◆ Work request
Repeat exactly each line of the data provided below.

Data items:
○ ○ ○
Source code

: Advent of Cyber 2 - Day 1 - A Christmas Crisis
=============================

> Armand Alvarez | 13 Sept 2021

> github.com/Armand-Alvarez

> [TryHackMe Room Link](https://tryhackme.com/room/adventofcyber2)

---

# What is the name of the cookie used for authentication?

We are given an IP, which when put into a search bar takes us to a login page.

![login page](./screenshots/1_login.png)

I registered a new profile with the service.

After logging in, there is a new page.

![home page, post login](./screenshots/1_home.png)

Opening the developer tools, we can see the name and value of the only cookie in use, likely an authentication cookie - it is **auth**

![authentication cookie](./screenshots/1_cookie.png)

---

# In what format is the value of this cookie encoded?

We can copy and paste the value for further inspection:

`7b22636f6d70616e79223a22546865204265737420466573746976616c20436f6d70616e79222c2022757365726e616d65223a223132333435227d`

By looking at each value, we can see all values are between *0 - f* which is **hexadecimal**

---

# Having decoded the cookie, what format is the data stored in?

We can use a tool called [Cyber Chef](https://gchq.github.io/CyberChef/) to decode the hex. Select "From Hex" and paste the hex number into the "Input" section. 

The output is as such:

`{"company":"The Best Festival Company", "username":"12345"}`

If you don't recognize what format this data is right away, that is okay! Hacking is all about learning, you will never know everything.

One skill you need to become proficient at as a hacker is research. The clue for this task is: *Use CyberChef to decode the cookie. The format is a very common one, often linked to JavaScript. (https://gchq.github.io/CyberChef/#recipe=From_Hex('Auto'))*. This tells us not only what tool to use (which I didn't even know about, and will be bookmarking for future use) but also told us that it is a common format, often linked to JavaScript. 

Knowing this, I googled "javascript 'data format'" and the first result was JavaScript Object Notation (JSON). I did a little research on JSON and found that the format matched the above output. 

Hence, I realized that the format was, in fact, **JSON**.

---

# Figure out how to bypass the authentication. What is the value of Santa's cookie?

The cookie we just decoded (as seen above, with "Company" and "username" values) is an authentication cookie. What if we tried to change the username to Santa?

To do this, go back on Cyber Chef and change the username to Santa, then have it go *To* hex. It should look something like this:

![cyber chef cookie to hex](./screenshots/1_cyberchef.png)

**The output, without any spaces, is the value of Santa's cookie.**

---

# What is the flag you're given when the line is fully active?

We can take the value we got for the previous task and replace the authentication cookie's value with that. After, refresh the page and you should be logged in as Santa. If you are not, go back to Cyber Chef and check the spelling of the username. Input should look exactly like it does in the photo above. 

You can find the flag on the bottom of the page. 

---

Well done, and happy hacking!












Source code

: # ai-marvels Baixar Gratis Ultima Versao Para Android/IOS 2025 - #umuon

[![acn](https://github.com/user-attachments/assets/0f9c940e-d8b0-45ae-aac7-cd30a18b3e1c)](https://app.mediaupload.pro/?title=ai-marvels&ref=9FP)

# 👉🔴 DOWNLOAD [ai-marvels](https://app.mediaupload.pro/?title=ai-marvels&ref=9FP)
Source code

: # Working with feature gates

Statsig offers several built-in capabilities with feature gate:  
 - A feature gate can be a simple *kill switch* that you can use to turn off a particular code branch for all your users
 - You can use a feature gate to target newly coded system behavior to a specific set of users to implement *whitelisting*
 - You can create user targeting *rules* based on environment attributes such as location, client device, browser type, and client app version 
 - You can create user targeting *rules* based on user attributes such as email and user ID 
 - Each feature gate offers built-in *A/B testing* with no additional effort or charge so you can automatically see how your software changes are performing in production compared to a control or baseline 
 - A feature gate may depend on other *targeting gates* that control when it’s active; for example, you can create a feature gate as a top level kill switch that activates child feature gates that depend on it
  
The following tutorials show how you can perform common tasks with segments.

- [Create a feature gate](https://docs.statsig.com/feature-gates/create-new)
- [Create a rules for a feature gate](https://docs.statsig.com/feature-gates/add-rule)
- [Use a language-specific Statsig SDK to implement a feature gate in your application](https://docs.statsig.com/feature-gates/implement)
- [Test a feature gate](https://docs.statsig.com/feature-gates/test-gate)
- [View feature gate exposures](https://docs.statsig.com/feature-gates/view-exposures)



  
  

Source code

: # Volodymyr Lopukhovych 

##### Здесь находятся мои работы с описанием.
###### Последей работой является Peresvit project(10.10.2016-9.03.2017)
○ ○ ○
◆ Result for this exercise
Source code

: Advent of Cyber 2 - Day 1 - A Christmas Crisis
=============================

> Armand Alvarez | 13 Sept 2021

> github.com/Armand-Alvarez

> [TryHackMe Room Link](https://tryhackme.com/room/adventofcyber2)

---

# What is the name of the cookie used for authentication?

We are given an IP, which when put into a search bar takes us to a login page.

![login page](./screenshots/1_login.png)

I registered a new profile with the service.

After logging in, there is a new page.

![home page, post login](./screenshots/1_home.png)

Opening the developer tools, we can see the name and value of the only cookie in use, likely an authentication cookie - it is **auth**

![authentication cookie](./screenshots/1_cookie.png)

---

# In what format is the value of this cookie encoded?

We can copy and paste the value for further inspection:

`7b22636f6d70616e79223a22546865204265737420466573746976616c20436f6d70616e79222c2022757365726e616d65223a223132333435227d`

By looking at each value, we can see all values are between *0 - f* which is **hexadecimal**

---

# Having decoded the cookie, what format is the data stored in?

We can use a tool called [Cyber Chef](https://gchq.github.io/CyberChef/) to decode the hex. Select "From Hex" and paste the hex number into the "Input" section. 

The output is as such:

`{"company":"The Best Festival Company", "username":"12345"}`

If you don't recognize what format this data is right away, that is okay! Hacking is all about learning, you will never know everything.

One skill you need to become proficient at as a hacker is research. The clue for this task is: *Use CyberChef to decode the cookie. The format is a very common one, often linked to JavaScript. (https://gchq.github.io/CyberChef/#recipe=From_Hex('Auto'))*. This tells us not only what tool to use (which I didn't even know about, and will be bookmarking for future use) but also told us that it is a common format, often linked to JavaScript. 

Knowing this, I googled "javascript 'data format'" and the first result was JavaScript Object Notation (JSON). I did a little research on JSON and found that the format matched the above output. 

Hence, I realized that the format was, in fact, **JSON**.

---

# Figure out how to bypass the authentication. What is the value of Santa's cookie?

The cookie we just decoded (as seen above, with "Company" and "username" values) is an authentication cookie. What if we tried to change the username to Santa?

To do this, go back on Cyber Chef and change the username to Santa, then have it go *To* hex. It should look something like this:

![cyber chef cookie to hex](./screenshots/1_cyberchef.png)

**The output, without any spaces, is the value of Santa's cookie.**

---

# What is the flag you're given when the line is fully active?

We can take the value we got for the previous task and replace the authentication cookie's value with that. After, refresh the page and you should be logged in as Santa. If you are not, go back to Cyber Chef and check the spelling of the username. Input should look exactly like it does in the photo above. 

You can find the flag on the bottom of the page. 

---

Well done, and happy hacking!












Source code

: # ai-marvels Baixar Gratis Ultima Versao Para Android/IOS 2025 - #umuon

[![acn](https://github.com/user-attachments/assets/0f9c940e-d8b0-45ae-aac7-cd30a18b3e1c)](https://app.mediaupload.pro/?title=ai-marvels&ref=9FP)

# 👉🔴 DOWNLOAD [ai-marvels](https://app.mediaupload.pro/?title=ai-marvels&ref=9FP)
Source code

: # Working with feature gates

Statsig offers several built-in capabilities with feature gate:  
 - A feature gate can be a simple *kill switch* that you can use to turn off a particular code branch for all your users
 - You can use a feature gate to target newly coded system behavior to a specific set of users to implement *whitelisting*
 - You can create user targeting *rules* based on environment attributes such as location, client device, browser type, and client app version 
 - You can create user targeting *rules* based on user attributes such as email and user ID 
 - Each feature gate offers built-in *A/B testing* with no additional effort or charge so you can automatically see how your software changes are performing in production compared to a control or baseline 
 - A feature gate may depend on other *targeting gates* that control when it’s active; for example, you can create a feature gate as a top level kill switch that activates child feature gates that depend on it
  
The following tutorials show how you can perform common tasks with segments.

- [Create a feature gate](https://docs.statsig.com/feature-gates/create-new)
- [Create a rules for a feature gate](https://docs.statsig.com/feature-gates/add-rule)
- [Use a language-specific Statsig SDK to implement a feature gate in your application](https://docs.statsig.com/feature-gates/implement)
- [Test a feature gate](https://docs.statsig.com/feature-gates/test-gate)
- [View feature gate exposures](https://docs.statsig.com/feature-gates/view-exposures)



  
  

Source code

: # Volodymyr Lopukhovych 

##### Здесь находятся мои работы с описанием.
###### Последей работой является Peresvit project(10.10.2016-9.03.2017)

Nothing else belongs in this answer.